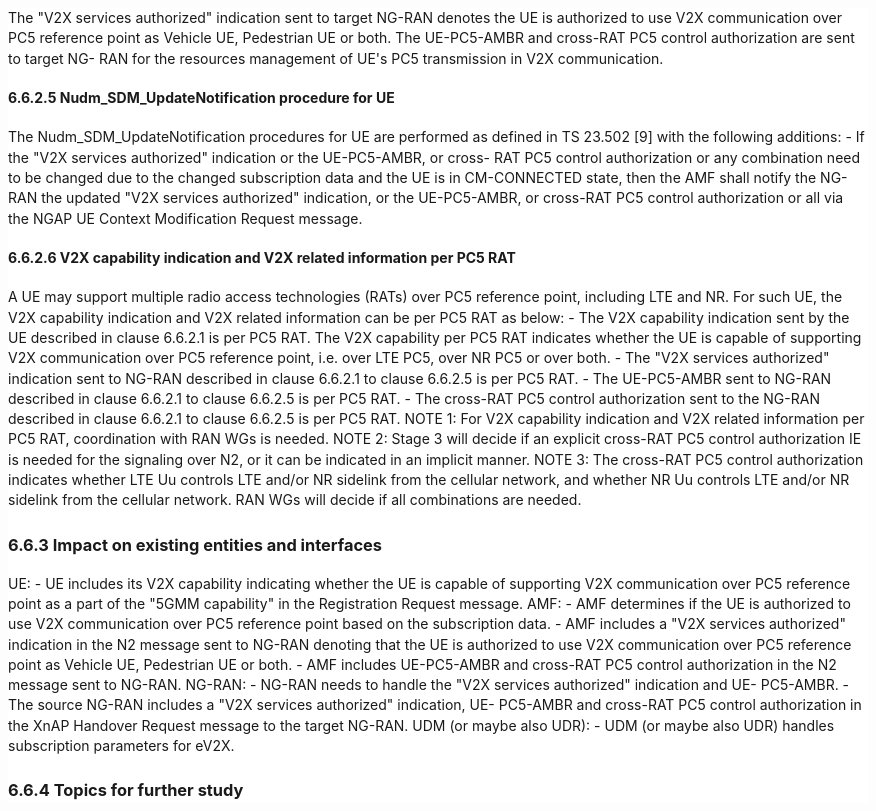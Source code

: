 The \"V2X services authorized\" indication sent to target NG-RAN denotes the
UE is authorized to use V2X communication over PC5 reference point as Vehicle
UE, Pedestrian UE or both.
The UE-PC5-AMBR and cross-RAT PC5 control authorization are sent to target NG-
RAN for the resources management of UE\'s PC5 transmission in V2X
communication.
#### 6.6.2.5 Nudm_SDM_UpdateNotification procedure for UE
The Nudm_SDM_UpdateNotification procedures for UE are performed as defined in
TS 23.502 [9] with the following additions:
\- If the \"V2X services authorized\" indication or the UE-PC5-AMBR, or cross-
RAT PC5 control authorization or any combination need to be changed due to the
changed subscription data and the UE is in CM-CONNECTED state, then the AMF
shall notify the NG-RAN the updated \"V2X services authorized\" indication, or
the UE-PC5-AMBR, or cross-RAT PC5 control authorization or all via the NGAP UE
Context Modification Request message.
#### 6.6.2.6 V2X capability indication and V2X related information per PC5 RAT
A UE may support multiple radio access technologies (RATs) over PC5 reference
point, including LTE and NR. For such UE, the V2X capability indication and
V2X related information can be per PC5 RAT as below:
\- The V2X capability indication sent by the UE described in clause 6.6.2.1 is
per PC5 RAT. The V2X capability per PC5 RAT indicates whether the UE is
capable of supporting V2X communication over PC5 reference point, i.e. over
LTE PC5, over NR PC5 or over both.
\- The \"V2X services authorized\" indication sent to NG-RAN described in
clause 6.6.2.1 to clause 6.6.2.5 is per PC5 RAT.
\- The UE-PC5-AMBR sent to NG-RAN described in clause 6.6.2.1 to clause
6.6.2.5 is per PC5 RAT.
\- The cross-RAT PC5 control authorization sent to the NG-RAN described in
clause 6.6.2.1 to clause 6.6.2.5 is per PC5 RAT.
NOTE 1: For V2X capability indication and V2X related information per PC5 RAT,
coordination with RAN WGs is needed.
NOTE 2: Stage 3 will decide if an explicit cross-RAT PC5 control authorization
IE is needed for the signaling over N2, or it can be indicated in an implicit
manner.
NOTE 3: The cross-RAT PC5 control authorization indicates whether LTE Uu
controls LTE and/or NR sidelink from the cellular network, and whether NR Uu
controls LTE and/or NR sidelink from the cellular network. RAN WGs will decide
if all combinations are needed.
### 6.6.3 Impact on existing entities and interfaces
UE:
\- UE includes its V2X capability indicating whether the UE is capable of
supporting V2X communication over PC5 reference point as a part of the \"5GMM
capability\" in the Registration Request message.
AMF:
\- AMF determines if the UE is authorized to use V2X communication over PC5
reference point based on the subscription data.
\- AMF includes a \"V2X services authorized\" indication in the N2 message
sent to NG-RAN denoting that the UE is authorized to use V2X communication
over PC5 reference point as Vehicle UE, Pedestrian UE or both.
\- AMF includes UE-PC5-AMBR and cross-RAT PC5 control authorization in the N2
message sent to NG-RAN.
NG-RAN:
\- NG-RAN needs to handle the \"V2X services authorized\" indication and UE-
PC5-AMBR.
\- The source NG-RAN includes a \"V2X services authorized\" indication, UE-
PC5-AMBR and cross-RAT PC5 control authorization in the XnAP Handover Request
message to the target NG-RAN.
UDM (or maybe also UDR):
\- UDM (or maybe also UDR) handles subscription parameters for eV2X.
### 6.6.4 Topics for further study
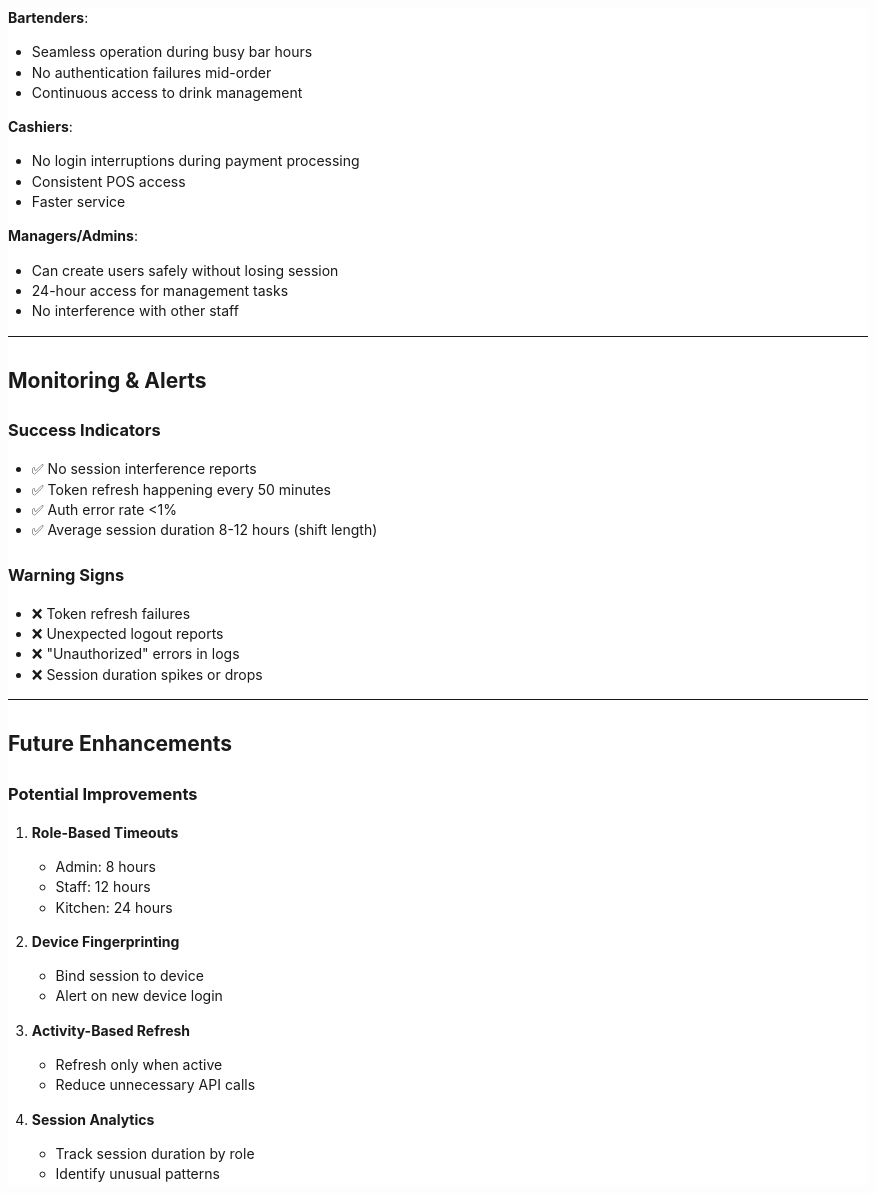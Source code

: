 **Bartenders**:
- Seamless operation during busy bar hours
- No authentication failures mid-order
- Continuous access to drink management

**Cashiers**:
- No login interruptions during payment processing
- Consistent POS access
- Faster service

**Managers/Admins**:
- Can create users safely without losing session
- 24-hour access for management tasks
- No interference with other staff

---

## Monitoring & Alerts

### Success Indicators
- ✅ No session interference reports
- ✅ Token refresh happening every 50 minutes
- ✅ Auth error rate <1%
- ✅ Average session duration 8-12 hours (shift length)

### Warning Signs
- ❌ Token refresh failures
- ❌ Unexpected logout reports
- ❌ "Unauthorized" errors in logs
- ❌ Session duration spikes or drops

---

## Future Enhancements

### Potential Improvements

1. **Role-Based Timeouts**
   - Admin: 8 hours
   - Staff: 12 hours
   - Kitchen: 24 hours

2. **Device Fingerprinting**
   - Bind session to device
   - Alert on new device login

3. **Activity-Based Refresh**
   - Refresh only when active
   - Reduce unnecessary API calls

4. **Session Analytics**
   - Track session duration by role
   - Identify unusual patterns
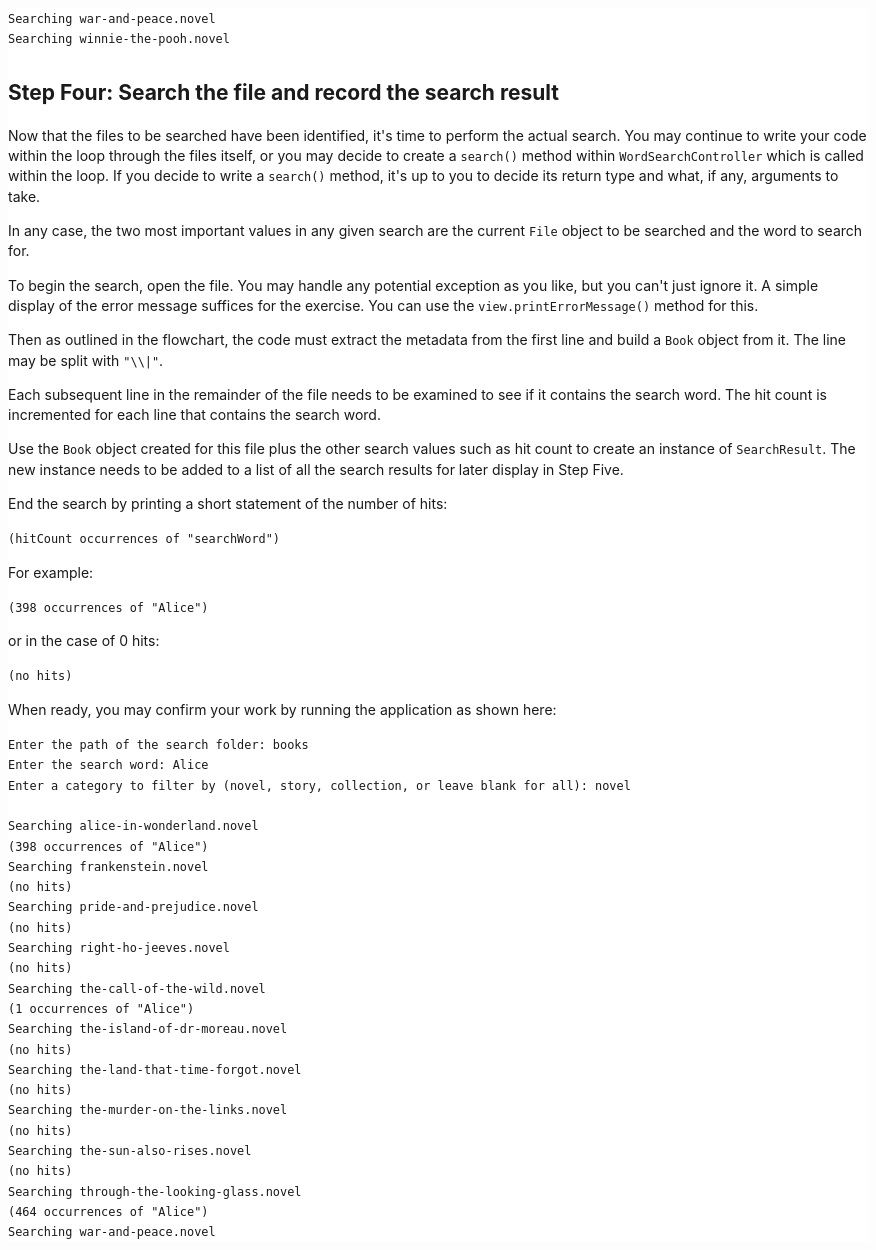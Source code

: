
 ```
Searching war-and-peace.novel
Searching winnie-the-pooh.novel
```

## Step Four: Search the file and record the search result

Now that the files to be searched have been identified, it's time to perform the actual search. You may continue to write your code within the loop through the files itself, or you may decide to create a `search()` method within `WordSearchController` which is called within the loop. If you decide to write a `search()` method, it's up to you to decide its return type and what, if any, arguments to take.

In any case, the two most important values in any given search are the current `File` object to be searched and the word to search for.

To begin the search, open the file. You may handle any potential exception as you like, but you can't just ignore it. A simple display of the error message suffices for the exercise. You can use the `view.printErrorMessage()` method for this.

Then as outlined in the flowchart, the code must extract the metadata from the first line and build a `Book` object from it. The line may be split with `"\\|"`.

Each subsequent line in the remainder of the file needs to be examined to see if it contains the search word. The hit count is incremented for each line that contains the search word.

Use the `Book` object created for this file plus the other search values such as hit count to create an instance of `SearchResult`. The new instance needs to be added to a list of all the search results for later display in Step Five.

End the search by printing a short statement of the number of hits:

`(hitCount occurrences of "searchWord")`

For example:

`(398 occurrences of "Alice")`

or in the case of 0 hits:

`(no hits)`

When ready, you may confirm your work by running the application as shown here:

```
Enter the path of the search folder: books
Enter the search word: Alice
Enter a category to filter by (novel, story, collection, or leave blank for all): novel

Searching alice-in-wonderland.novel
(398 occurrences of "Alice")
Searching frankenstein.novel
(no hits)
Searching pride-and-prejudice.novel
(no hits)
Searching right-ho-jeeves.novel
(no hits)
Searching the-call-of-the-wild.novel
(1 occurrences of "Alice")
Searching the-island-of-dr-moreau.novel
(no hits)
Searching the-land-that-time-forgot.novel
(no hits)
Searching the-murder-on-the-links.novel
(no hits)
Searching the-sun-also-rises.novel
(no hits)
Searching through-the-looking-glass.novel
(464 occurrences of "Alice")
Searching war-and-peace.novel
```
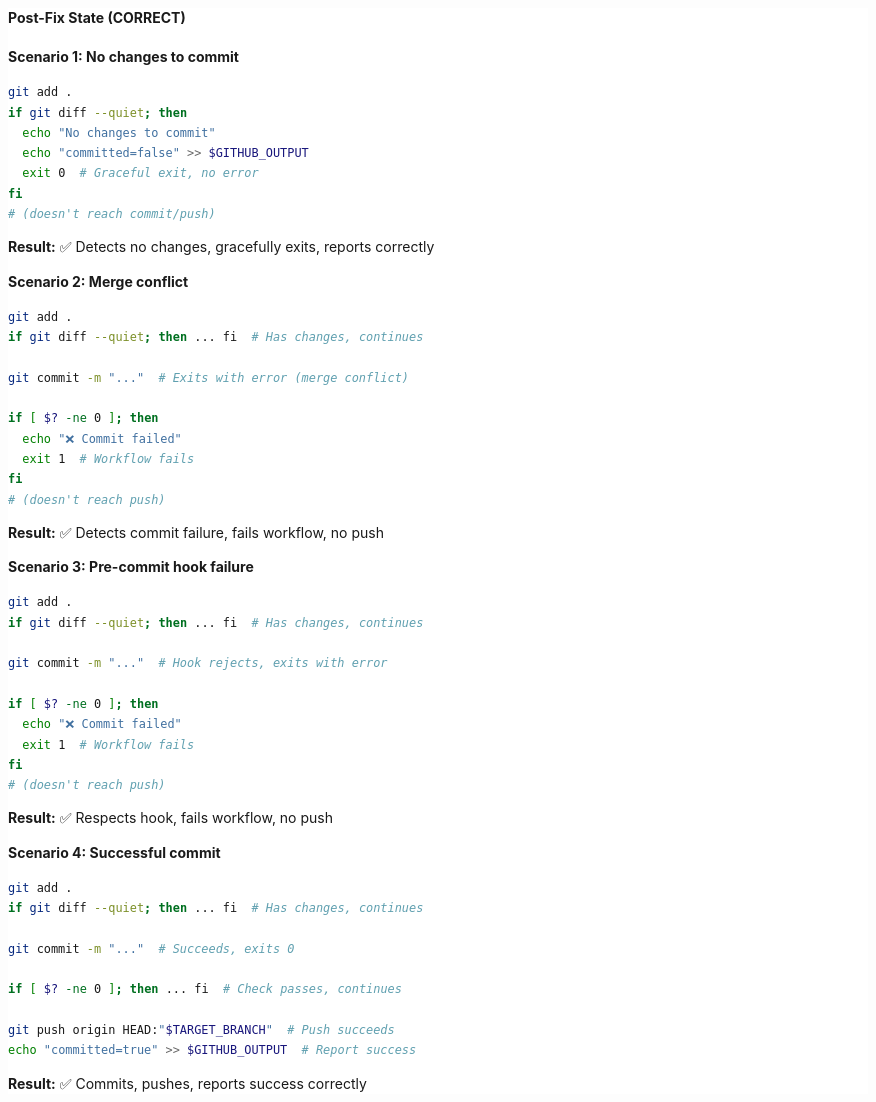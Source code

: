 #### Post-Fix State (CORRECT)

**Scenario 1: No changes to commit**
```bash
git add .
if git diff --quiet; then
  echo "No changes to commit"
  echo "committed=false" >> $GITHUB_OUTPUT
  exit 0  # Graceful exit, no error
fi
# (doesn't reach commit/push)
```
**Result:** ✅ Detects no changes, gracefully exits, reports correctly

**Scenario 2: Merge conflict**
```bash
git add .
if git diff --quiet; then ... fi  # Has changes, continues

git commit -m "..."  # Exits with error (merge conflict)

if [ $? -ne 0 ]; then
  echo "❌ Commit failed"
  exit 1  # Workflow fails
fi
# (doesn't reach push)
```
**Result:** ✅ Detects commit failure, fails workflow, no push

**Scenario 3: Pre-commit hook failure**
```bash
git add .
if git diff --quiet; then ... fi  # Has changes, continues

git commit -m "..."  # Hook rejects, exits with error

if [ $? -ne 0 ]; then
  echo "❌ Commit failed"
  exit 1  # Workflow fails
fi
# (doesn't reach push)
```
**Result:** ✅ Respects hook, fails workflow, no push

**Scenario 4: Successful commit**
```bash
git add .
if git diff --quiet; then ... fi  # Has changes, continues

git commit -m "..."  # Succeeds, exits 0

if [ $? -ne 0 ]; then ... fi  # Check passes, continues

git push origin HEAD:"$TARGET_BRANCH"  # Push succeeds
echo "committed=true" >> $GITHUB_OUTPUT  # Report success
```
**Result:** ✅ Commits, pushes, reports success correctly

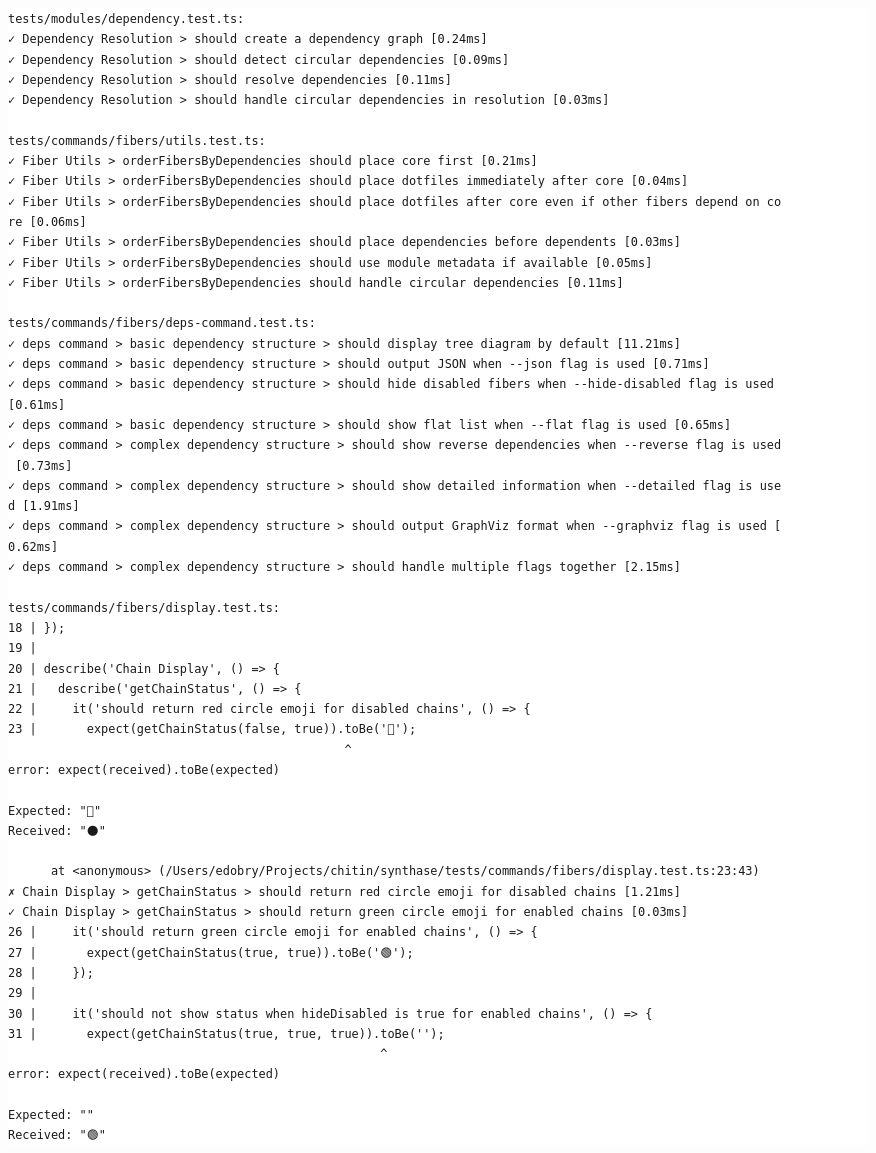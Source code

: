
 ```
tests/modules/dependency.test.ts:
✓ Dependency Resolution > should create a dependency graph [0.24ms]
✓ Dependency Resolution > should detect circular dependencies [0.09ms]
✓ Dependency Resolution > should resolve dependencies [0.11ms]
✓ Dependency Resolution > should handle circular dependencies in resolution [0.03ms]

tests/commands/fibers/utils.test.ts:
✓ Fiber Utils > orderFibersByDependencies should place core first [0.21ms]
✓ Fiber Utils > orderFibersByDependencies should place dotfiles immediately after core [0.04ms]
✓ Fiber Utils > orderFibersByDependencies should place dotfiles after core even if other fibers depend on co
re [0.06ms]
✓ Fiber Utils > orderFibersByDependencies should place dependencies before dependents [0.03ms]
✓ Fiber Utils > orderFibersByDependencies should use module metadata if available [0.05ms]
✓ Fiber Utils > orderFibersByDependencies should handle circular dependencies [0.11ms]

tests/commands/fibers/deps-command.test.ts:
✓ deps command > basic dependency structure > should display tree diagram by default [11.21ms]
✓ deps command > basic dependency structure > should output JSON when --json flag is used [0.71ms]
✓ deps command > basic dependency structure > should hide disabled fibers when --hide-disabled flag is used 
[0.61ms]
✓ deps command > basic dependency structure > should show flat list when --flat flag is used [0.65ms]
✓ deps command > complex dependency structure > should show reverse dependencies when --reverse flag is used
 [0.73ms]
✓ deps command > complex dependency structure > should show detailed information when --detailed flag is use
d [1.91ms]
✓ deps command > complex dependency structure > should output GraphViz format when --graphviz flag is used [
0.62ms]
✓ deps command > complex dependency structure > should handle multiple flags together [2.15ms]

tests/commands/fibers/display.test.ts:
18 | });
19 | 
20 | describe('Chain Display', () => {
21 |   describe('getChainStatus', () => {
22 |     it('should return red circle emoji for disabled chains', () => {
23 |       expect(getChainStatus(false, true)).toBe('🔴');
                                               ^
error: expect(received).toBe(expected)

Expected: "🔴"
Received: "⚫"

      at <anonymous> (/Users/edobry/Projects/chitin/synthase/tests/commands/fibers/display.test.ts:23:43)
✗ Chain Display > getChainStatus > should return red circle emoji for disabled chains [1.21ms]
✓ Chain Display > getChainStatus > should return green circle emoji for enabled chains [0.03ms]
26 |     it('should return green circle emoji for enabled chains', () => {
27 |       expect(getChainStatus(true, true)).toBe('🟢');
28 |     });
29 | 
30 |     it('should not show status when hideDisabled is true for enabled chains', () => {
31 |       expect(getChainStatus(true, true, true)).toBe('');
                                                    ^
error: expect(received).toBe(expected)

Expected: ""
Received: "🟢"
```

※

Looking at the entries, work out how many lines include the word "communication" and give the number by itself.

6